Nguyễn Văn Vĩnh | |
Birth Date: | 15 June 1882 |
Birth Place: | Hanoi, French Indochina |
Death Place: | Seponh, Laos, French Indochina |
Nationality: | Vietnamese |
Other Names: | Tân Nam Tử |
Occupation: | Journalist, translator |
Children: | Nguyễn Nhược Pháp |
Nguyễn Văn Vĩnh (1882–1936) was a Vietnamese journalist and translator of Western literature in the early 20th-century during the Nguyễn dynasty. Together with François-Henri Schneider he founded the Đông Dương tạp chí (1912) as the first successful Vietnamese Quốc ngữ newspaper in Hanoi.[1] The paper was technically owned by Schneider, since only a Frenchman could obtain a license to publish a newspaper.[2] Its French sister paper was France-Indochine.
Nguyễn Văn Vĩnh was a 'non-communist' nationalist moderniser who sought to renew the Vietnamese culture by adopting Western ways of life.[3] He rejected the political violence of the Restoration League, arguing in 1913 that the Vietnamese should 'use the cultural benefits of France to shut out seditious noises, so that the explosions caused by the rebels will not drown out the drums of civilization'. Vĩnh used the Indochina Review to criticize Vietnamese culture in a series of articles entitled 'Examining Our Defects'.[4]
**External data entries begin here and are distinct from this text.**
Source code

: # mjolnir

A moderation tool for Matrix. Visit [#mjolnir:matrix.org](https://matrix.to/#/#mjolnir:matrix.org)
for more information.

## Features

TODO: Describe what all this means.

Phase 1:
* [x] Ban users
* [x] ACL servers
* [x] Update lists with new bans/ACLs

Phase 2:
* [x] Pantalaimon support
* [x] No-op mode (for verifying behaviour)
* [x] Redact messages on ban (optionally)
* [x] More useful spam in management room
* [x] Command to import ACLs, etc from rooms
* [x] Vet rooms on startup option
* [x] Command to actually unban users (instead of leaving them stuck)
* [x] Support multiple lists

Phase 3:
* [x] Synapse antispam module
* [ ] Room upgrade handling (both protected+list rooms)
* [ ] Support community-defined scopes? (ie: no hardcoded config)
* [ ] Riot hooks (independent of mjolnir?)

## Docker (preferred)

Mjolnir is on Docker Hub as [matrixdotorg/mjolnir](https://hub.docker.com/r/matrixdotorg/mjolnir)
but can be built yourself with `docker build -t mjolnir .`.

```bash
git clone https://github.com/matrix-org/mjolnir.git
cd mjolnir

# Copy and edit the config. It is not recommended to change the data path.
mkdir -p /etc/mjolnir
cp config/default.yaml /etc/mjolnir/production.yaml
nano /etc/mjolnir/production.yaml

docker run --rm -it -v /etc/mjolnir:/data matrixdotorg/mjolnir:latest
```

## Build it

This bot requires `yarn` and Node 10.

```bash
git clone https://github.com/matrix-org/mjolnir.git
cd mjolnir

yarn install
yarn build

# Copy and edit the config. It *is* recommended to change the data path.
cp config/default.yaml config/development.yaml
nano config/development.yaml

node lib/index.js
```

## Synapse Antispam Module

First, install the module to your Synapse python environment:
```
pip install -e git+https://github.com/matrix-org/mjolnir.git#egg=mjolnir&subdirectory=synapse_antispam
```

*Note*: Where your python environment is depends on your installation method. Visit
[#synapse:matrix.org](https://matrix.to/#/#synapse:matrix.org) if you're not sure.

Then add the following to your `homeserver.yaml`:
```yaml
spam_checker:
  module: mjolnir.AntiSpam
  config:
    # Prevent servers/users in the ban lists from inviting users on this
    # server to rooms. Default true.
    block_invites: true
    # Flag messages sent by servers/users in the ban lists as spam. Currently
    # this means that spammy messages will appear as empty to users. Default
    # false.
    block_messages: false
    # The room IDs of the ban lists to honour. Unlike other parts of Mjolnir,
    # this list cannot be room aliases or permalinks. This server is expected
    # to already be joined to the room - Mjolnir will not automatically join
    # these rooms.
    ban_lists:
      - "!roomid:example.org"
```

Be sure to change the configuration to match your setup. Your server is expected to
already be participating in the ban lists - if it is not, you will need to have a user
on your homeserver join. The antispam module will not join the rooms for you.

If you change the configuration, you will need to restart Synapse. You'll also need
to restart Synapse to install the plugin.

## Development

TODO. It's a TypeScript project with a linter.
In the 1930s, he worked together with the French and translated numerous Western literary works such as La Fontaine's Fables and Jonathan Swift’s Gulliver’s Travels into Quốc ngữ in an attempt to introduce the Vietnamese to Western culture.[5]
Nguyễn Văn Vĩnh was also credited with devising the original set of rules for the Telex Vietnamese character encoding system.[6]